Si tratta di un disturbo del neurosviluppo caratterizzato da una triade di aspetti: 1) deficit nell'interazione sociale, 2) deficit nella comunicazione, 3) limitati interessi e comportamenti ripetitivi. Probabilmente la malattia si origina già durante lo sviluppo fetale e i primi sintomi appaiono entro i primi due anni di vita, per peggiorare man mano che l’età avanza. Molti studi cercano di individuare le condizioni per contrastare questa patologia.

Una indagine condotta negli Stati Uniti lo scorso anno ha stabilito che oggi nasce un bambino autistico ogni 68 nati, pari a circa 1,5% con una forte prevalenza maschile. Questo dato è ancora più preoccupante se si pensa che è in continuo aumento: in meno di vent’anni si è passati dallo 0,3% all’1,5% di casi certificati.

Ancora oggi non esistono criteri oggettivi o dati ematologici o indagini strumentali che consentono di fare univocamente una diagnosi di autismo. Pertanto, può capitare che lo stesso paziente venga considerato autistico da un medico e non da un altro. Quello che è assolutamente certo è che l’autismo non ha nulla a che fare con i vaccini. Una bufala che è circolato sul web e che ha convinto molti genitori a non vaccinare i propri figli, con il risultato che molte infezioni stanno ritornando alla ribalta.

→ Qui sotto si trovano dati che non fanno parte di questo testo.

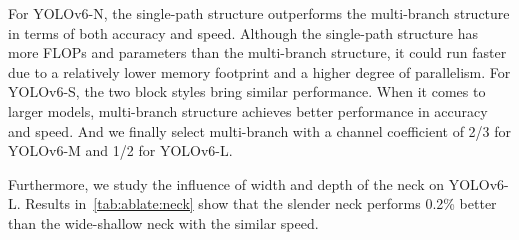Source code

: \documentclass[10pt,twocolumn,letterpaper]{article}
\begin{document}
  For YOLOv6-N, the single-path structure outperforms the multi-branch structure in terms of both accuracy and speed. Although the single-path structure has more FLOPs and parameters than the multi-branch structure, it could run faster due to a relatively lower memory footprint and a higher degree of parallelism. For YOLOv6-S, the two block styles bring similar performance. When it comes to larger models, multi-branch structure achieves better performance in accuracy and speed. And we finally select multi-branch with a channel coefficient of 2/3 for YOLOv6-M and 1/2 for YOLOv6-L. 

  Furthermore, we study the influence of width and depth of the neck on YOLOv6-L. Results in~\cref{tab:ablate:neck} show that the slender neck performs 0.2\% better than the wide-shallow neck with the similar speed.

  
  \begin{table}
      \centering
    \caption{Ablation study on backbones and necks. YOLOv6-L here is equipped with  ReLU.}
    \label{tab:ablate:network}
\end{table}
\end{document}
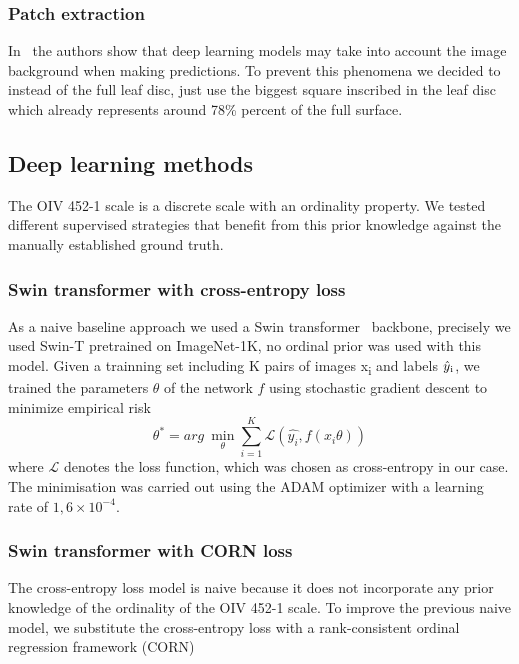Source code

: \documentclass[english]{article}
\begin{document}
\subsubsection{Patch extraction}
In~\parencite{leeNewPerspectivesPlant2020} the authors show that deep learning models may take into account the image background when making predictions. To prevent this phenomena we decided to instead of the full leaf disc, just use the biggest square inscribed in the leaf disc which already represents around 78\% percent of the full surface.

\subsection{Deep learning methods}
The OIV 452-1 scale is a discrete scale with  an ordinality property. We tested different supervised strategies that benefit from this prior knowledge against the manually established ground truth.

\subsubsection{Swin transformer with cross-entropy loss}
As a naive baseline approach we used a Swin transformer~\parencite{liuSwinTransformerHierarchical2021} backbone, precisely we used Swin-T pretrained on ImageNet-1K, no ordinal prior was used with this model. Given a trainning set including K pairs of images x\textsubscript{i} and labels $\hat{y}\textsubscript{i}$, we trained the parameters $\theta$ of the network $f$ using stochastic gradient descent to minimize empirical risk
\begin{equation}
    \theta^*=arg~\min_{\theta} \sum_{i=1}^K\mathcal{L}(\hat{y_i}, f(x_{i}\theta))\label{fml:crossentropy}
\end{equation}
where $\mathcal{L}$ denotes the loss function, which was chosen as cross-entropy in our case. The minimisation was carried out using the ADAM optimizer with a learning rate of $1,6\times 10^{-4}$.

\subsubsection{Swin transformer with CORN loss}
The cross-entropy loss model is naive because it does not incorporate any prior knowledge of the ordinality of the OIV 452-1 scale. To improve the previous naive model, we substitute the cross-entropy loss with a rank-consistent ordinal regression framework (CORN)~\parencite{shiDeepNeuralNetworks2023}
\end{document}
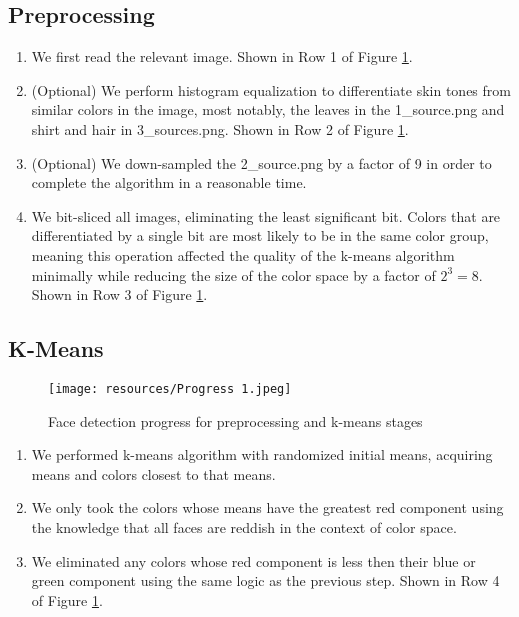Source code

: \documentclass[conference]{IEEEtran}
\begin{document}
\subsection{Preprocessing}
\begin{enumerate}
	\item \label{step:A1} We first read the relevant image. Shown in Row 1 of Figure \ref{fig:pro1}.
	\item \label{step:A2} (Optional) We perform histogram equalization to differentiate skin tones from similar colors in the image, most notably, the leaves in the 1\_source.png and shirt and hair in 3\_sources.png. Shown in Row 2 of Figure \ref{fig:pro1}.
	\item \label{step:A3} (Optional) We down-sampled the 2\_source.png by a factor of 9 in order to complete the algorithm in a reasonable time. 
	\item \label{step:A4} We bit-sliced all images, eliminating the least significant bit. Colors that are differentiated by a single bit are most likely to be in the same color group, meaning this operation affected the quality of the k-means algorithm minimally while reducing the size of the color space by a factor of $2^3=8$. Shown in Row 3 of Figure \ref{fig:pro1}.
\end{enumerate}
\subsection{K-Means}
\begin{figure}[h]
    \centering
    \texttt{[image: resources/Progress 1.jpeg]}
    \caption{Face detection progress for preprocessing and k-means stages}
    \label{fig:pro1}
\end{figure}
\begin{enumerate}
	\item \label{step:B1} We performed k-means algorithm with randomized initial means, acquiring means and colors closest to that means.
	\item \label{step:B2} We only took the colors whose means have the greatest red component using the knowledge that all faces are reddish in the context of color space.
	\item \label{step:B3} We eliminated any colors whose red component is less then their blue or green component using the same logic as the previous step. Shown in Row 4 of Figure \ref{fig:pro1}.
\end{enumerate}
\end{document}
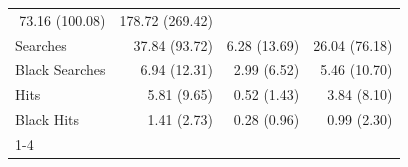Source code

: \begin{table}[!h]
\begin{tabular}{llll}
  \multicolumn{1}{r}{73.16 (100.08)} &
  \multicolumn{1}{r}{178.72 (269.42)} \\
\multicolumn{1}{l}{\hspace{1em}Searches} &
  \multicolumn{1}{r}{37.84 (93.72)} &
  \multicolumn{1}{r}{6.28 (13.69)} &
  \multicolumn{1}{r}{26.04 (76.18)} \\
\multicolumn{1}{l}{\hspace{1em}Black Searches} &
  \multicolumn{1}{r}{6.94 (12.31)} &
  \multicolumn{1}{r}{2.99 (6.52)} &
  \multicolumn{1}{r}{5.46 (10.70)} \\
\multicolumn{1}{l}{\hspace{1em}Hits} &
  \multicolumn{1}{r}{5.81 (9.65)} &
  \multicolumn{1}{r}{0.52 (1.43)} &
  \multicolumn{1}{r}{3.84 (8.10)} \\
\multicolumn{1}{l}{\hspace{1em}Black Hits} &
  \multicolumn{1}{r}{1.41 (2.73)} &
  \multicolumn{1}{r}{0.28 (0.96)} &
  \multicolumn{1}{r}{0.99 (2.30)} \\
\cline{1-4}
\end{tabular}
\end{table}
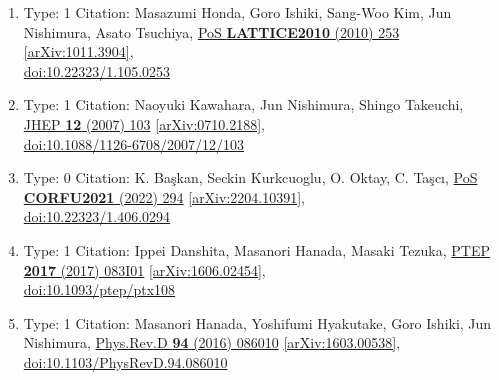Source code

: \documentclass[a4paper,10pt]{article}
\begin{document}
\begin{enumerate}
\begin{enumerate}
  \item Type: 1 Citation: Masazumi Honda, Goro Ishiki, Sang-Woo Kim, Jun Nishimura, Asato Tsuchiya, \href{https://www.doi.org/10.22323/1.105.0253}{PoS {\bf LATTICE2010} (2010) 253}  \href{https://arxiv.org/abs/1011.3904}{[arXiv:1011.3904]},\\\href{https://www.doi.org/10.22323/1.105.0253}{doi:10.22323/1.105.0253}
  \item Type: 1 Citation: Naoyuki Kawahara, Jun Nishimura, Shingo Takeuchi, \href{https://www.doi.org/10.1088/1126-6708/2007/12/103}{JHEP {\bf 12} (2007) 103}  \href{https://arxiv.org/abs/0710.2188}{[arXiv:0710.2188]},\\\href{https://www.doi.org/10.1088/1126-6708/2007/12/103}{doi:10.1088/1126-6708/2007/12/103}
  \item Type: 0 Citation: K. Başkan, Seckin Kurkcuoglu, O. Oktay, C. Taşcı, \href{https://www.doi.org/10.22323/1.406.0294}{PoS {\bf CORFU2021} (2022) 294}  \href{https://arxiv.org/abs/2204.10391}{[arXiv:2204.10391]},\\\href{https://www.doi.org/10.22323/1.406.0294}{doi:10.22323/1.406.0294}
  \item Type: 1 Citation: Ippei Danshita, Masanori Hanada, Masaki Tezuka, \href{https://www.doi.org/10.1093/ptep/ptx108}{PTEP {\bf 2017} (2017) 083I01}  \href{https://arxiv.org/abs/1606.02454}{[arXiv:1606.02454]},\\\href{https://www.doi.org/10.1093/ptep/ptx108}{doi:10.1093/ptep/ptx108}
  \item Type: 1 Citation: Masanori Hanada, Yoshifumi Hyakutake, Goro Ishiki, Jun Nishimura, \href{https://www.doi.org/10.1103/PhysRevD.94.086010}{Phys.Rev.D {\bf 94} (2016) 086010}  \href{https://arxiv.org/abs/1603.00538}{[arXiv:1603.00538]},\\\href{https://www.doi.org/10.1103/PhysRevD.94.086010}{doi:10.1103/PhysRevD.94.086010}

\end{enumerate}
\end{enumerate}
\end{document}
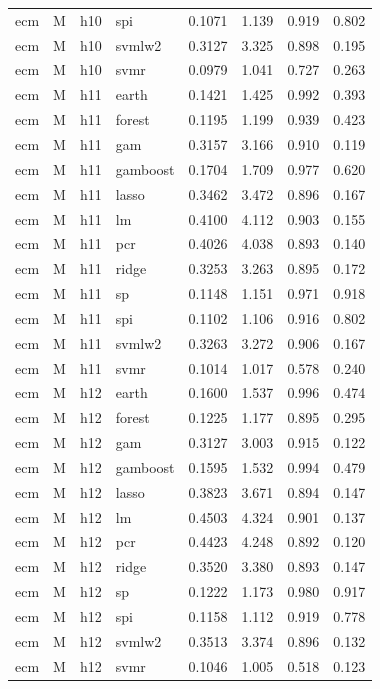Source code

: \begin{ThreePartTable}
\begin{longtable}[t]{llclcccc}
ecm & M & h10 & spi & 0.1071 & 1.139 & 0.919 & 0.802\\
ecm & M & h10 & svmlw2 & 0.3127 & 3.325 & 0.898 & 0.195\\
ecm & M & h10 & svmr & 0.0979 & 1.041 & 0.727 & 0.263\\
\addlinespace
ecm & M & h11 & earth & 0.1421 & 1.425 & 0.992 & 0.393\\
ecm & M & h11 & forest & 0.1195 & 1.199 & 0.939 & 0.423\\
ecm & M & h11 & gam & 0.3157 & 3.166 & 0.910 & 0.119\\
ecm & M & h11 & gamboost & 0.1704 & 1.709 & 0.977 & 0.620\\
ecm & M & h11 & lasso & 0.3462 & 3.472 & 0.896 & 0.167\\
ecm & M & h11 & lm & 0.4100 & 4.112 & 0.903 & 0.155\\
ecm & M & h11 & pcr & 0.4026 & 4.038 & 0.893 & 0.140\\
ecm & M & h11 & ridge & 0.3253 & 3.263 & 0.895 & 0.172\\
ecm & M & h11 & sp & 0.1148 & 1.151 & 0.971 & 0.918\\
ecm & M & h11 & spi & 0.1102 & 1.106 & 0.916 & 0.802\\
ecm & M & h11 & svmlw2 & 0.3263 & 3.272 & 0.906 & 0.167\\
ecm & M & h11 & svmr & 0.1014 & 1.017 & 0.578 & 0.240\\
\addlinespace
ecm & M & h12 & earth & 0.1600 & 1.537 & 0.996 & 0.474\\
ecm & M & h12 & forest & 0.1225 & 1.177 & 0.895 & 0.295\\
ecm & M & h12 & gam & 0.3127 & 3.003 & 0.915 & 0.122\\
ecm & M & h12 & gamboost & 0.1595 & 1.532 & 0.994 & 0.479\\
ecm & M & h12 & lasso & 0.3823 & 3.671 & 0.894 & 0.147\\
ecm & M & h12 & lm & 0.4503 & 4.324 & 0.901 & 0.137\\
ecm & M & h12 & pcr & 0.4423 & 4.248 & 0.892 & 0.120\\
ecm & M & h12 & ridge & 0.3520 & 3.380 & 0.893 & 0.147\\
ecm & M & h12 & sp & 0.1222 & 1.173 & 0.980 & 0.917\\
ecm & M & h12 & spi & 0.1158 & 1.112 & 0.919 & 0.778\\
ecm & M & h12 & svmlw2 & 0.3513 & 3.374 & 0.896 & 0.132\\
ecm & M & h12 & svmr & 0.1046 & 1.005 & 0.518 & 0.123\\

\end{longtable}
\end{ThreePartTable}
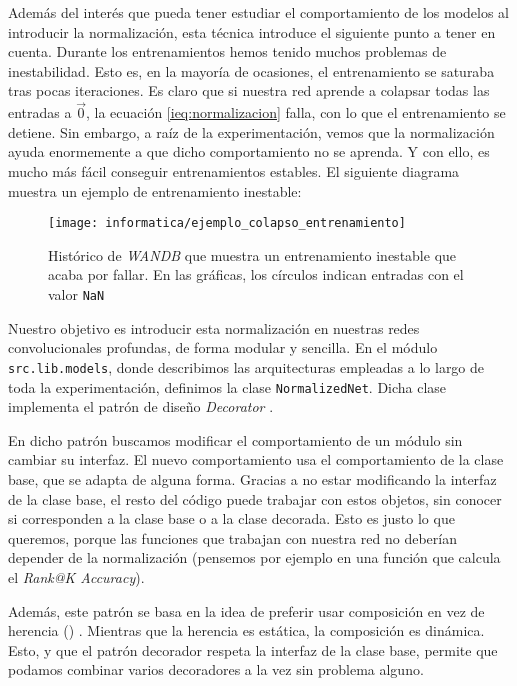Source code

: Además del interés que pueda tener estudiar el comportamiento de los modelos al introducir la normalización, esta técnica introduce el siguiente punto a tener en cuenta. Durante los entrenamientos hemos tenido muchos problemas de inestabilidad. Esto es, en la mayoría de ocasiones, el entrenamiento se saturaba tras pocas iteraciones. Es claro que si nuestra red aprende a colapsar todas las entradas a $\vec{0}$, la ecuación \eqref{ieq:normalizacion} falla, con lo que el entrenamiento se detiene. Sin embargo, a raíz de la experimentación, vemos que la normalización ayuda enormemente a que dicho comportamiento no se aprenda. Y con ello, es mucho más fácil conseguir entrenamientos estables. El siguiente diagrama muestra un ejemplo de entrenamiento inestable:

\begin{figure}[H]
    \centering
    \texttt{[image: informatica/ejemplo\_colapso\_entrenamiento]}
    \caption{Histórico de \textit{WANDB} que muestra un entrenamiento inestable que acaba por fallar. En las gráficas, los círculos indican entradas con el valor \lstinline{NaN}}
\end{figure}

Nuestro objetivo es introducir esta normalización en nuestras redes convolucionales profundas, de forma modular y sencilla. En el módulo \lstinline{src.lib.models}, donde describimos las arquitecturas empleadas a lo largo de toda la experimentación, definimos la clase \lstinline{NormalizedNet}. Dicha clase implementa el patrón de diseño \textit{Decorator} \cite{informatica:design_patterns} \cite{informatica:decorator_pattern}.

En dicho patrón buscamos modificar el comportamiento de un módulo sin cambiar su interfaz. El nuevo comportamiento usa el comportamiento de la clase base, que se adapta de alguna forma. Gracias a no estar modificando la interfaz de la clase base, el resto del código puede trabajar con estos objetos, sin conocer si corresponden a la clase base o a la clase decorada. Esto es justo lo que queremos, porque las funciones que trabajan con nuestra red no deberían depender de la normalización (pensemos por ejemplo en una función que calcula el \textit{Rank@K Accuracy}).

Además, este patrón se basa en la idea de preferir usar composición en vez de herencia () \cite{informatica:comp_over_inh}. Mientras que la herencia es estática, la composición es dinámica. Esto, y que el patrón decorador respeta la interfaz de la clase base, permite que podamos combinar varios decoradores a la vez sin problema alguno.

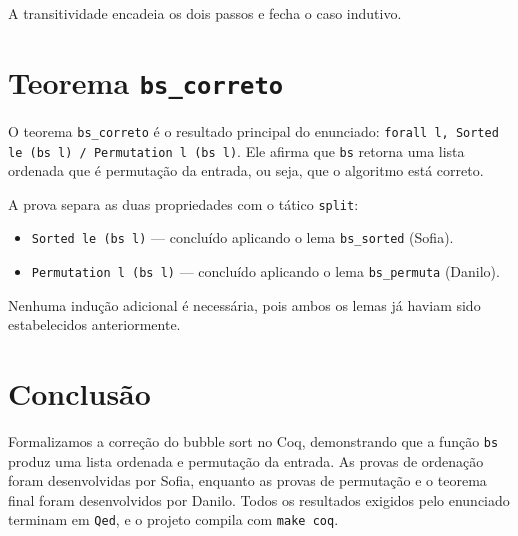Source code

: \documentclass{article}
\begin{document}
A transitividade encadeia os dois passos e fecha o caso indutivo.

\section*{Teorema \texttt{bs\_correto}}

O teorema \texttt{bs\_correto} é o resultado principal do enunciado:
\texttt{forall l, Sorted le (bs l) /\ Permutation l (bs l)}.
Ele afirma que \texttt{bs} retorna uma lista ordenada que é permutação da
entrada, ou seja, que o algoritmo está correto.

A prova separa as duas propriedades com o tático \texttt{split}:
\begin{itemize}
  \item \texttt{Sorted le (bs l)} --- concluído aplicando o lema \texttt{bs\_sorted}
        (Sofia).
  \item \texttt{Permutation l (bs l)} --- concluído aplicando o lema
        \texttt{bs\_permuta} (Danilo).
\end{itemize}

Nenhuma indução adicional é necessária, pois ambos os lemas já haviam sido
estabelecidos anteriormente.

\section*{Conclusão}

Formalizamos a correção do bubble sort no Coq, demonstrando que a função
\texttt{bs} produz uma lista ordenada e permutação da entrada.
As provas de ordenação foram desenvolvidas por Sofia, enquanto as provas de
permutação e o teorema final foram desenvolvidos por Danilo.
Todos os resultados exigidos pelo enunciado terminam em \texttt{Qed}, e o
projeto compila com \texttt{make coq}.


\end{document}
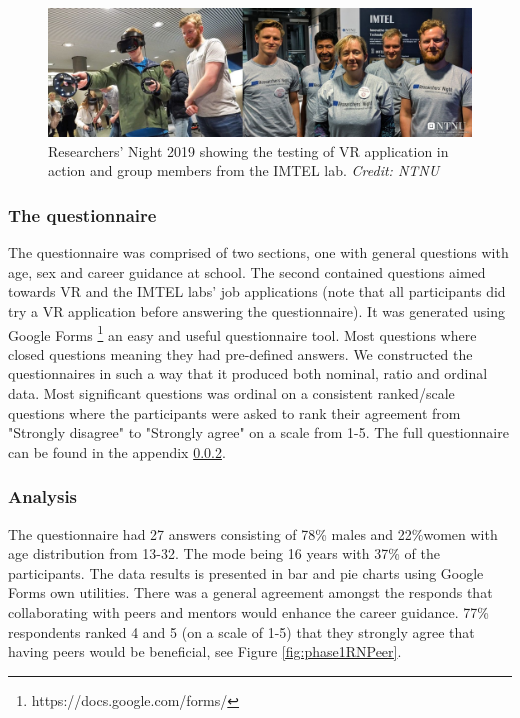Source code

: \begin{figure}[!ht]
    \centering
    \captionsetup{width=.8\linewidth}
    \includegraphics[width=.9\textwidth]{./fig/phase_1/researcherNight/RN_group.jpg}
    \caption{Researchers' Night 2019 showing the testing of VR application in action and group members from the IMTEL lab. \textit{Credit: NTNU}}
    \label{fig:phase1RNGroup}
\end{figure}


\subsubsection{The questionnaire}
The questionnaire was comprised of two sections, one with general questions with age, sex and career guidance at school. The second contained questions aimed towards VR and the IMTEL labs' job applications (note that all participants did try a VR application before answering the questionnaire). It was generated using Google Forms \footnote{https://docs.google.com/forms/} an easy and useful questionnaire tool. Most questions where closed questions meaning they had pre-defined answers. We constructed the questionnaires in such a way that it produced both nominal, ratio and ordinal data. Most significant questions was ordinal on a consistent ranked/scale questions where the participants were asked to rank their agreement from  "Strongly disagree" to "Strongly agree" on a scale from 1-5. 
The full questionnaire can be found in the appendix \ref{}. 

\subsubsection{Analysis}
The questionnaire had 27 answers consisting of 78\% males and 22\%women with age distribution from 13-32. The mode being 16 years with 37\% of the participants. The data results is presented in bar and pie charts using Google Forms own utilities. There was a general agreement amongst the responds that collaborating with peers and mentors would enhance the career guidance. 77\% respondents ranked 4 and 5 (on a scale of 1-5) that they strongly agree that having peers would be beneficial, see Figure \ref{fig:phase1RNPeer}.    

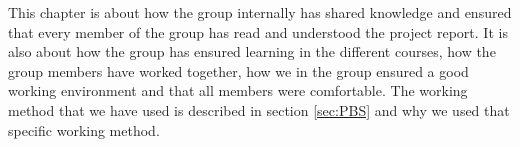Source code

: This chapter is about how the group internally has shared knowledge and ensured that every member of the group has read and understood the project report. It is also about how the group has ensured learning in the different courses, how the group members have worked together, how we in the group ensured a good working environment and that all members were comfortable. The working method that we have used is described in section \ref{sec:PBS} and why we used that specific working method.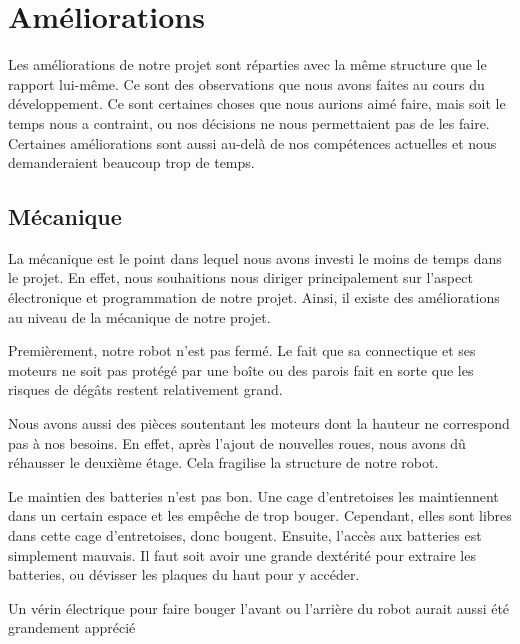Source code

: \documentclass[
	a4paper,									%
	11pt,										%
	twoside,									%
	openright,									%
	notitlepage,									%
	parskip=half,								%
]{scrreprt}										%
\begin{document}
\chapter{Améliorations}

Les améliorations de notre projet sont réparties avec la même structure que le rapport lui-même. 
Ce sont des observations que nous avons faites au cours du développement. Ce sont certaines 
choses que nous aurions aimé faire, mais soit le temps nous a contraint, ou nos décisions 
ne nous permettaient pas de les faire. Certaines améliorations sont aussi au-delà de nos 
compétences actuelles et nous demanderaient beaucoup trop de temps. \par

\section{Mécanique}

La mécanique est le point dans lequel nous avons investi le moins de temps dans le projet. 
En effet, nous souhaitions nous diriger principalement sur l'aspect électronique et programmation
de notre projet. Ainsi, il existe des améliorations au niveau de la mécanique de notre projet. \par

Premièrement, notre robot n'est pas fermé. Le fait que sa connectique et ses moteurs ne soit 
pas protégé par une boîte ou des parois fait en sorte que les risques de dégâts restent 
relativement grand. \par

Nous avons aussi des pièces soutentant les moteurs dont la hauteur ne correspond pas à nos besoins. 
En effet, après l'ajout de nouvelles roues, nous avons dû réhausser le deuxième étage. Cela fragilise 
la structure de notre robot. \par

Le maintien des batteries n'est pas bon. Une cage d'entretoises les maintiennent dans un certain espace
et les empêche de trop bouger. Cependant, elles sont libres dans cette cage d'entretoises, donc bougent. 
Ensuite, l'accès aux batteries est simplement mauvais. Il faut soit avoir une grande dextérité pour 
extraire les batteries, ou dévisser les plaques du haut pour y accéder. \par

Un vérin électrique pour faire bouger l'avant ou l'arrière du robot aurait aussi été grandement 
apprécié \par
\end{document}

Uno studio pubblicato il 9 giugno 2015, sulla rivista Molecular Psychiatry, ha evidenziato che i bambini nati da genitori dove o la madre era troppo giovane (adolescente) o il padre aveva un’età superiore a 50 anni, avevano una maggiore probabilità di essere autistici.

Negli ultimi anni si parla con insistenza di un rapporto tra l’uso di pesticidi in agricoltura e l’autismo. Tuttavia, ancora oggi le autorità sanitarie non hanno ancora preso posizione su questo rapporto.